No ha sido capaz de autoanalizarse y situarse en el cuerpo social de las sociedades modernas, en las que la situación de la iglesia española supone un anacronismo injustificable.
Sigue actuando como si se le debieran por derecho divino todos los privilegios. No quiere percibir que disfruta todavía de abundantes regalías, sólo justificadas por la voluntad de los gobernantes desde la transición.
Muchos católicos discrepan de las posiciones de la jerarquía, pero algunos sectores sociales comparten su actitud y quieren que esta religión esté presente en la vida pública (nadie la discute en el ámbito privado). Pero ¿qué derecho tienen a imponer a todo el cuerpo social sus valores religiosos?
La Constitución dice que ninguna confesión tendrá carácter estatal.Las iglesias, por tanto, no tienen porqué disfrutar del apoyo público más allá de la libertad de existir de cualquier asociación legal.
¿Qué derechos puede alegar la iglesia católica para ser financiada por el estado en más de 3.000 millones de euros al año (incluyendo los colegios)?, ¿por qué se concede a la iglesia la representatividad de la autoridad civil, como cuando se validan los matrimonios religiosos o se juran ante su Dios los compromisos públicos civiles? ¿Por qué tantas instancias públicas de esta sociedad aconfesional actúan tan a menudo como religiosas?
No recuerdan que gran parte de la población española les considera cómplices del golpe y del dominio franquista, y que si bien pudieron beneficiarse del olvido programado que supuso la transición, ello no les autoriza a seguir exigiendo lo que insisten en considerar sus derechos.
Acabamos de ver con que agresividad reaccionan cuando se intentan recortar éstos en lo más mínimo. ¿Pero, por qué en la escuela pública de un estado aconfesional se ha de estudiar una religión, impartida por unos profesores nombrados por una jerarquía que controla su contenido, y obligar a que todos los niños acrediten por medio de un examen que la conocen, si además al dejar la escuela, la mayoría de jóvenes la abandona?
Es difícil entender qué pretenden. La historia reciente de nuestro país muestra que una religión impuesta durante muchos años, se abandona con gran rapidez.
Probablemente España sea uno de los países donde la práctica de la religión ha experimentado una mayor caída en los últimos treinta años.
Por tanto, su fórmula de imponer su religión no funciona. ¿Cuál es, pues, su objetivo último?

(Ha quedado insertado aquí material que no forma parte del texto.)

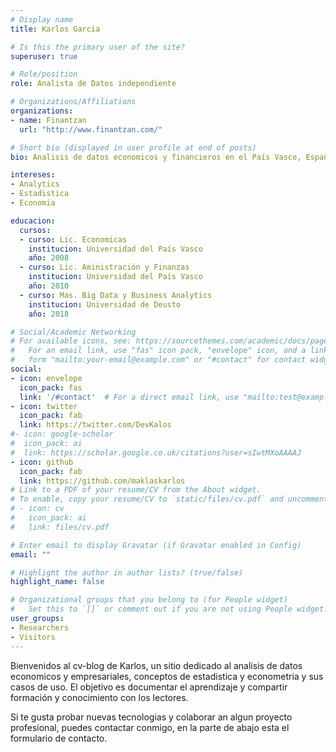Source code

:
 ```yaml
---
# Display name
title: Karlos Garcia

# Is this the primary user of the site?
superuser: true

# Role/position
role: Analista de Datos independiente

# Organizations/Affiliations
organizations:
- name: Finantzan
  url: "http://www.finantzan.com/"

# Short bio (displayed in user profile at end of posts)
bio: Analisis de datos economicos y financieros en el País Vasco, España y Europa

intereses:
- Analytics
- Estadistica
- Economia

educacion:
  cursos:
  - curso: Lic. Economicas
    institucion: Universidad del País Vasco
    año: 2008
  - curso: Lic. Aministración y Finanzas
    institucion: Universidad del País Vasco
    año: 2010
  - curso: Mas. Big Data y Business Analytics
    institucion: Universidad de Deusto
    año: 2018

# Social/Academic Networking
# For available icons, see: https://sourcethemes.com/academic/docs/page-builder/#icons
#   For an email link, use "fas" icon pack, "envelope" icon, and a link in the
#   form "mailto:your-email@example.com" or "#contact" for contact widget.
social:
- icon: envelope
  icon_pack: fas
  link: '/#contact'  # For a direct email link, use "mailto:test@example.org".
- icon: twitter
  icon_pack: fab
  link: https://twitter.com/DevKalos
#- icon: google-scholar
#  icon_pack: ai
#  link: https://scholar.google.co.uk/citations?user=sIwtMXoAAAAJ
- icon: github
  icon_pack: fab
  link: https://github.com/maklaskarlos
# Link to a PDF of your resume/CV from the About widget.
# To enable, copy your resume/CV to `static/files/cv.pdf` and uncomment the lines below.
# - icon: cv
#   icon_pack: ai
#   link: files/cv.pdf

# Enter email to display Gravatar (if Gravatar enabled in Config)
email: ""

# Highlight the author in author lists? (true/false)
highlight_name: false

# Organizational groups that you belong to (for People widget)
#   Set this to `[]` or comment out if you are not using People widget.
user_groups:
- Researchers
- Visitors
---
```


Bienvenidos al cv-blog de Karlos, un sitio dedicado al analisis de datos economicos y empresariales, conceptos de estadistica y econometria y sus casos de uso. El objetivo es documentar el aprendizaje y compartir formación y conocimiento con los lectores.

Si te gusta probar nuevas tecnologias y colaborar an algun proyecto profesional, puedes contactar conmigo, en la parte de abajo esta el formulario de contacto.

Si realmente desean que la religión esté presente en la sociedad, ¿no sería más útil no convertirla en asignatura obligatoria o evitar que se propongan los criterios de la jerarquía para muchas decisiones de orden colectivo?
Si les importa la religión cristiana, ¿no les convendría revisar cual es la mejor actitud para impulsarla? ¿Se trata de mantener viva una religión o sólo de sostener un poder social y económico del que antaño disfrutaron y que ahora se les escapa?
Quizá de otra forma, hoy, día de la Inmaculada, dogma difícil donde los haya, la mitad de la población española no ignoraría porque está de fiesta, y la otra mitad, no entendería porque ha de disfrutarla.